At step 340, the device may execute the one or more commands which, in the active gesture input interpretation context, correspond to the previously detected gesture input. As depicted by the return arrow shown after step 340, the device may then return to processing sensor information at step 320, while the active gesture input interpretation context is maintained. In some embodiments, the time-out counter is reset at 340 or 320. Alternatively, the device may return to the limited detection mode or some other mode of operation.
FIG. 4 illustrates an example table of engagement poses and gestures that may be recognized by a computing device in accordance with one or more illustrative aspects of the disclosure. As seen in FIG. 4, in some existing approaches, a “swipe right” gesture 405 may cause a computing device to execute a “next track” command within a media player application.
In one or more embodiments, however, by first performing an engagement, such as an “open palm” engagement pose 410 or a “closed fist” engagement pose 420, the same gesture may be mapped to different functions depending on the context set by the engagement pose. As seen in FIG. 4, for instance, if a user performs an “open palm” engagement pose 410 and then performs a “swipe right” gesture 415, the computing device may execute a “next track” command within the media player based on a track-level control context set by the “open palm” engagement pose 410. On the other hand, if a user performs a “closed fist” engagement pose 420 and then performs a “swipe right” gesture 425, the computing device may execute a “next album” command within the media player based on the album-level control context set by the “closed first” engagement pose 420.
Having described multiple aspects of engagement-dependent gesture recognition, an example of a computing system in which various aspects of the disclosure may be implemented will now be described with respect to FIG. 5. According to one or more aspects, a computer system as illustrated in FIG. 5 may be incorporated as part of a computing device, which may implement, perform, and/or execute any and/or all of the features, methods, and/or method steps described herein. For example, a handheld device may be entirely or partially composed of a computer system 500. The hand-held device may be any computing device with sensor capable of sensing user inputs, such as a camera and/or a touchscreen display unit. Examples of a hand-held device include but are not limited to video game consoles, tablets, smart phones, and mobile devices. The system 500 of FIG. 5 is one of many structures which may be used implement some or all of the features and methods described previously with regards to the device 100.

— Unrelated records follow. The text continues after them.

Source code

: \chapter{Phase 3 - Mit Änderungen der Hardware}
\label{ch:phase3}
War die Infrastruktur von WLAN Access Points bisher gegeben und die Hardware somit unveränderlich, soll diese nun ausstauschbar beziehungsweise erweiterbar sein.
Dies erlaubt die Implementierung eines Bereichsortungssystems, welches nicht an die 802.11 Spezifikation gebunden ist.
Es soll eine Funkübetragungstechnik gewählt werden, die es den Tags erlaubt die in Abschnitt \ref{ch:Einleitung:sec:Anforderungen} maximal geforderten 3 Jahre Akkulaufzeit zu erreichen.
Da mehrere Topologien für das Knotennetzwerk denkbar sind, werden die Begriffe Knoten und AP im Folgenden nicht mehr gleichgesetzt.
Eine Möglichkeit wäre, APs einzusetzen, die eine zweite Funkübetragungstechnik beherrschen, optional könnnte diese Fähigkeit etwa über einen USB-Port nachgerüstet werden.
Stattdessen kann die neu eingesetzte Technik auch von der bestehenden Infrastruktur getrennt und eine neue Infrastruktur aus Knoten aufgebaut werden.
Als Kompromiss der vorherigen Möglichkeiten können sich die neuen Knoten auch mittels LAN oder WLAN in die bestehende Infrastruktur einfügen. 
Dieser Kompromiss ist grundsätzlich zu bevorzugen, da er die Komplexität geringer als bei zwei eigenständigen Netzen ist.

In accordance with the present disclosure, the structure depicted in FIG. 5 may be used within a host computer system, a remote kiosk/terminal, a point-of-sale device, a mobile device, a set-top box, or any other type of computer system configured to detect user inputs. FIG. 5 is meant only to provide a generalized illustration of various components, any and/or all of which may be utilized as appropriate. FIG. 5, therefore, broadly illustrates how individual system elements may be implemented and is not intended to depict that all such system elements must be disposed in in integrated manner. In accordance with this disclosure, system components such as the ones shown in FIG. 5 may be incorporated within a common electrical structure, or may be located in separate structures. Although certain of these components are depicted as hardware, the components are not to be so limited, and may be embodied in or exist as software, processor modules, one or more micro-control devices, logical circuitry, algorithms, remote or local data storage, or any other suitable devices, structures, or implementations known in the arts relevant to user input detection systems.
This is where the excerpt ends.